Hadits ini tentang Rukun Islam. Memang hadits
sebelumnya juga memuat pesan akan Rukun Islam, selain pesan Rukun Iman serta
konsepsi Ihsan dan Hari Kiamat. Tapi pada hadits ketiga yang dipilihkan oleh
Imam an Nawawi ini, Rukun Islam dihadirkan secara khusus. Seakan setelah kita
membenahi konsepsi orientasi tujuan berupa niat lalu membenahi pondasi semua
kerja kehidupan dengan konsepsi Iman, Islam, Ihsan dan Hari Kiamat yang solid,
berikutnya secara khusus kita diharapkan mampu menyelami secara seksama
poin-poin dari rukun Islam.
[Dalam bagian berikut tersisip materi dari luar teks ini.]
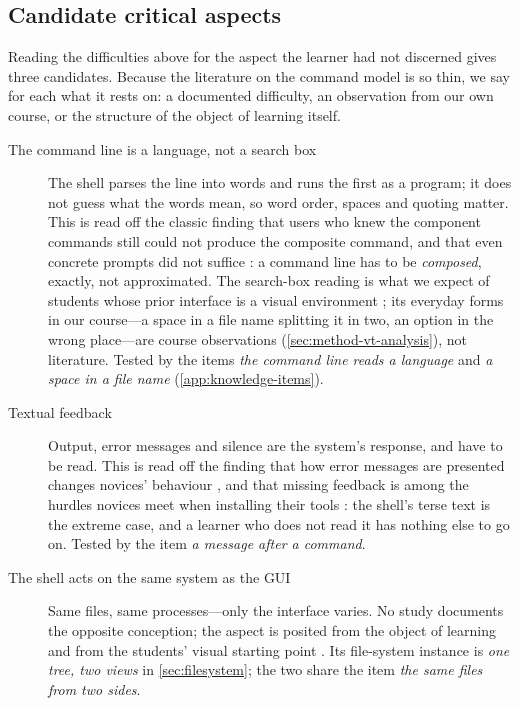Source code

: \subsection{Candidate critical aspects}
\label{sec:shell-aspects}

Reading the difficulties above for the aspect the learner had not
discerned gives three candidates.
Because the literature on the command model is so thin, we say for each
what it rests on: a documented difficulty, an observation from our own
course, or the structure of the object of learning itself.

\begin{description}
  \item[The command line is a language, not a search box]
    The shell parses the line into words and runs the first as a program;
    it does not guess what the words mean, so word order, spaces and
    quoting matter.
    This is read off the classic finding that users who knew the
    component commands still could not produce the composite command,
    and that even concrete prompts did not suffice
    \autocite{Doane1992UnixPrompts}: a command line has to be
    \emph{composed}, exactly, not approximated.
    The search-box reading is what we expect of students whose prior
    interface is a visual environment \autocite{Dillon2012MentalModels};
    its everyday forms in our course---a space in a file name splitting
    it in two, an option in the wrong place---are course observations
    (\cref{sec:method-vt-analysis}), not literature.
    Tested by the items \emph{the command line reads a language} and
    \emph{a space in a file name} (\cref{app:knowledge-items}).
  \item[Textual feedback]
    Output, error messages and silence are the system's response, and
    have to be read.
    This is read off the finding that how error messages are presented
    changes novices' behaviour \autocite{Karvelas2020ErrorMessages}, and
    that missing feedback is among the hurdles novices meet when
    installing their tools \autocite{Salerno2026ToolInstallation}: the
    shell's terse text is the extreme case, and a learner who does not
    read it has nothing else to go on.
    Tested by the item \emph{a message after a command}.
  \item[The shell acts on the same system as the GUI]
    Same files, same processes---only the interface varies.
    No study documents the opposite conception; the aspect is posited
    from the object of learning and from the students' visual starting
    point \autocite{Dillon2012MentalModels}.
    Its file-system instance is \emph{one tree, two views} in
    \cref{sec:filesystem}; the two share the item \emph{the same files
    from two sides}.
\end{description}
Hal itu agar kita paham, bahwa inti dari amalan
agama ini adalah kelima rukun tersebut. Lalu bila ada amalan-amalan lainnya,
itu punya landasan ketertautan dari kelima amalan ini.
Zikir dan doa sangat erat tautannya dengan rukun
kalimat syahadat yang tertuturkan. Sholat-Sholat sunah beserta perenungan diri
akan ayat-ayat-Nya sangat erat tautannya dengan rukun Sholat. Infaq, shodaqah
dan muamalah sosial lainnya sangat erat kaitannya dengan rukun Zakat. Puasa
sunah dan semua rasa akan kesyukuran dan kesabaran sangat erat kaitannya dengan
rukun Puasa. Serta kerja-kerja dakwah, pembelajaran dan kekhilafahan sangat
erat kaitannya dengan rukun Haji.
Namun ada satu hal lagi yang ingin ditekankan. Bahwa
setiap amalan itu memiliki tujuannya masing-masing, maka konsen terhadap
orientasi amal adalah suatu hal yang diharapkan. Sebab beramal itu bukan semata
untuk amalan tersebut, namun juga untuk mendapatkan tujuan-tujuan di balik
amalan-amalan tersebut. Dan karena itulah kiranya hadits ini diletakkan di
urutan ketiga, agar kita memahami sedini mungkin bahwa pada akhirnya dari semua
perjalanan amal keberagamaan kita adalah tampilnya sosok pribadi yang
kepribadiannya menjadi etalase bagi pesan-pesan agama. Inilah dasar kepahaman yang
hendaknya kita selesaikan di muka.
Memang uniknya, para ulama hadits sepakat
menempatkannya pada kitab Iman. Padahal jelas ini hadits tentang Rukun Islam,
tentang amalan, bukan tentang keimanan secara khusus. Hal itu seakan ingin
mengatakan bahwa iman memang tidak hanya terhenti pada pengetahuan dan
keyakinan, melainkan hendaknya teramalkan.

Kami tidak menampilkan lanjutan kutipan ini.